SUPREME COURT Confirms NOT every player in a family provision claim wins a prize.
Updated: Mar 6
The Supreme Court of New South Wales in the recent decision of Burke v Burke (2014) NSWSC 1015 demonstrated that not every financially strained child who challenges their parent’s Will because no provision was made for them in it will be successful.
The estate had a net value of approximately $1.25 million. The deceased mother aged 93 left behind a son aged 69, another son aged 66, and a daughter aged 61. No provision was made in the Will for the 69 year old son, who had no superannuation, did not own his own home (nor did his wife), and was bankrupt (as was his wife).

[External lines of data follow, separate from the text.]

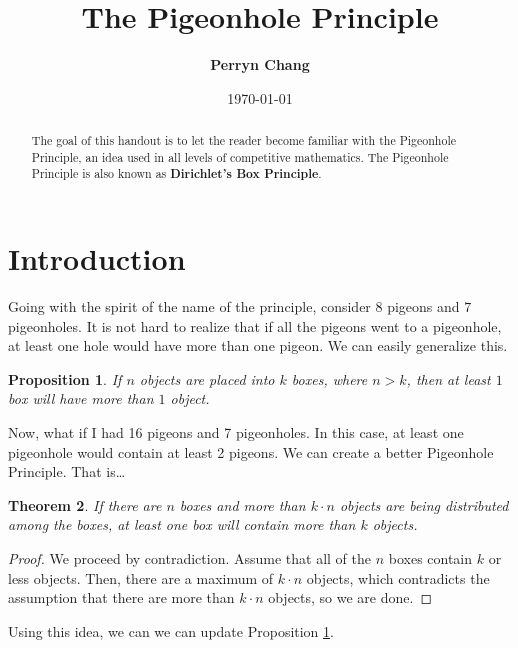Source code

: \documentclass[l1pt]{article}
\title{\textbf{The Pigeonhole Principle}}
\author{\textbf{Perryn Chang}}
\date{\today}
\theoremstyle{plain}
\newtheorem{thm}{Theorem}[section]
\newtheorem{prop}[thm]{Proposition}
\theoremstyle{definition}
\theoremstyle{remark}
\begin{document}
\maketitle

\begin{abstract}
The goal of this handout is to let the reader become familiar with the Pigeonhole Principle, an idea used in all levels of competitive mathematics. The Pigeonhole Principle is also known as \textbf{Dirichlet's Box Principle}.
\end{abstract}

\tableofcontents

\eject

\section{Introduction}
Going with the spirit of the name of the principle, consider $8$ pigeons and $7$ pigeonholes. It is not hard to realize that if all the pigeons went to a pigeonhole, at least one hole would have more than one pigeon. We can easily generalize this.

\begin{mdframed}
    \begin{prop}
    \label{prop:beginintro}
    If $n$ objects are placed into $k$ boxes, where $n>k$, then at least $1$ box will have more than $1$ object.
    \end{prop}
\end{mdframed}

Now, what if I had 16 pigeons and 7 pigeonholes. In this case, at least one pigeonhole would contain at least 2 pigeons. We can create a better Pigeonhole Principle. That is\dots 


\begin{mdframed}
\begin{thm}
If there are $n$ boxes and more than $k\cdot n$ objects are being distributed among the boxes, at least one box will contain more than $k$ objects.
\end{thm}
\end{mdframed}

\begin{proof}
We proceed by contradiction. Assume that all of the $n$ boxes contain $k$ or less objects. Then, there are a maximum of $k\cdot n$ objects, which contradicts the assumption that there are more than $k\cdot n$ objects, so we are done.
\end{proof}


Using this idea, we can we can update Proposition \ref{prop:beginintro}.
\end{document}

The deceased left behind a letter stating as follows:
“It has come to my attention that my Will dated 23 June 2003 may become the object of a challenge by my eldest son Terry Burke. I am setting down the following remarks, so that it is clear as to why I made the decisions contained within that document.”

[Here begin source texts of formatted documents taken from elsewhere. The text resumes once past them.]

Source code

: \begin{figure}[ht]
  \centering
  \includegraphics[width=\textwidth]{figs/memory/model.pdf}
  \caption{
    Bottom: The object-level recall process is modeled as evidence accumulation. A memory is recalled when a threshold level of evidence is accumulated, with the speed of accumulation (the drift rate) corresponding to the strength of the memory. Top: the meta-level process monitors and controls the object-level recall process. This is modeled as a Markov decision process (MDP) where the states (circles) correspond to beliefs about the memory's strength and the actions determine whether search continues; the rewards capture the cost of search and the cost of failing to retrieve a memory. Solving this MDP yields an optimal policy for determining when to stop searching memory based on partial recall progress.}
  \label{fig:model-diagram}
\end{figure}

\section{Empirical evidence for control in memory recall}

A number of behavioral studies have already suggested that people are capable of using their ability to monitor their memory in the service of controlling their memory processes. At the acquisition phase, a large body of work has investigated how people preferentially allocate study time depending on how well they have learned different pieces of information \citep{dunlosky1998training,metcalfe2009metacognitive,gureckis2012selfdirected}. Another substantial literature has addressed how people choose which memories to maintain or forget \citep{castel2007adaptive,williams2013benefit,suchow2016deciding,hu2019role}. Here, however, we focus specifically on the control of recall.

The letter went on to outline numerous facts including that her eldest son did not invite anyone from the family to his wedding, did not attend his own son’s funeral, and that he became totally estranged from the extended family without explanation.
The Court noted an earlier judgment of the Court of Appeal in which it was stated that “. . .the Court should accept that testators are, in certain circumstances, entitled to make no provision for children, particularly in the case of children who treat their parents callously, by withholding without proper justification, their support and love from them in their declining years. Even more so where that callousness is compounded by hostility.”
The Judge accepted that on all the evidence it appeared that the plaintiff wanted nothing to do with his mother or the rest of his family. Justice Rein concluded that:
“. . .in my view the deceased was entitled, notwithstanding the fact that the plaintiff was her son, to regard him as a person undeserving of any benefit from her estate whatever his financial circumstances at the time of his application. I do not think that members of the community would regard such a view by the deceased as not right or as inappropriate even were the deceased to be aware that her son had fallen on hard times following the failure of his business. Accordingly, notwithstanding the poor financial circumstances and taking all matters favourable to him into account including the size of the estate I think no provision ought be made out of the estate for him”.